Records from a collection
=== Begin Enclosure ===
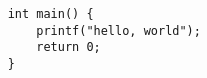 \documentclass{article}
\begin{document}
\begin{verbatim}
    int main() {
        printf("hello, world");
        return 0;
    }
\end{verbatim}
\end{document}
=== End Enclosure ===
=== Begin Enclosure ===
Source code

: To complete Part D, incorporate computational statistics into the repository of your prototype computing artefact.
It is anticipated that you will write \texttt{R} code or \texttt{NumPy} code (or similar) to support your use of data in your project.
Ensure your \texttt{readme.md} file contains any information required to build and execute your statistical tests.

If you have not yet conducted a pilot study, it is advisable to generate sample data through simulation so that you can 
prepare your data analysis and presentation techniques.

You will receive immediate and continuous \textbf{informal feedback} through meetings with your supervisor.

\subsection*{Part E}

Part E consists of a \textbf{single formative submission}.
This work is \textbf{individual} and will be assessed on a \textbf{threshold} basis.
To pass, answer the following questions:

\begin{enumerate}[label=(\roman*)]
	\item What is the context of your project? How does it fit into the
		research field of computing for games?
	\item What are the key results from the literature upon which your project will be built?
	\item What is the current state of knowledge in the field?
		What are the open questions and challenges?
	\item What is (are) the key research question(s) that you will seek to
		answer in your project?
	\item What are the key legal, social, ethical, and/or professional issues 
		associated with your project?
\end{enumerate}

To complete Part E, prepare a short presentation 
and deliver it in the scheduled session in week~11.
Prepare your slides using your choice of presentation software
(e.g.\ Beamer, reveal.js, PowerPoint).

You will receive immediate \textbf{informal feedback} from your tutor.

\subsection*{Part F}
=== End Enclosure ===
=== Begin Enclosure ===
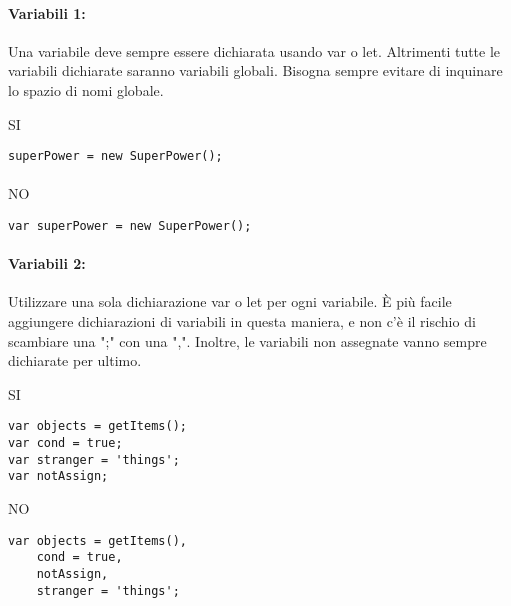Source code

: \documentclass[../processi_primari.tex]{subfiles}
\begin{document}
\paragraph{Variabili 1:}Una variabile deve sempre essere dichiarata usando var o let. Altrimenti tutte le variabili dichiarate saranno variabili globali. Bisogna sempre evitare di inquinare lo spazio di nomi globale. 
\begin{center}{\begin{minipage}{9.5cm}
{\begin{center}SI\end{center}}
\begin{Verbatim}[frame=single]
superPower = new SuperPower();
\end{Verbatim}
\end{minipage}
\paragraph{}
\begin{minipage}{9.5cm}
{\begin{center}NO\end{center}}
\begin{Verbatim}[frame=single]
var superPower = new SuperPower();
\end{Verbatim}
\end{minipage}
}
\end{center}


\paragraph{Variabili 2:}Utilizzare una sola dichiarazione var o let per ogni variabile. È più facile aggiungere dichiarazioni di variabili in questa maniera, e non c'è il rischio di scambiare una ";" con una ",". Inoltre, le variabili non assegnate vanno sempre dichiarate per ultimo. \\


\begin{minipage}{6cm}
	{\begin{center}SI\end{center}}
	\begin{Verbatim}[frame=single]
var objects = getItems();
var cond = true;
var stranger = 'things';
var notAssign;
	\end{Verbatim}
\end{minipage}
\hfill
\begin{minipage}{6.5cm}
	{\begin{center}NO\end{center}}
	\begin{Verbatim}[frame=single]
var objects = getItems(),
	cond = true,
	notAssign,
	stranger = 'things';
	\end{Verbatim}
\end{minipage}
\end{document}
=== End Enclosure ===
Task item
Using the entries above, find all lines with "data". Copy them.

Written solution
It is anticipated that you will write \texttt{R} code or \texttt{NumPy} code (or similar) to support your use of data in your project.
If you have not yet conducted a pilot study, it is advisable to generate sample data through simulation so that you can 
prepare your data analysis and presentation techniques.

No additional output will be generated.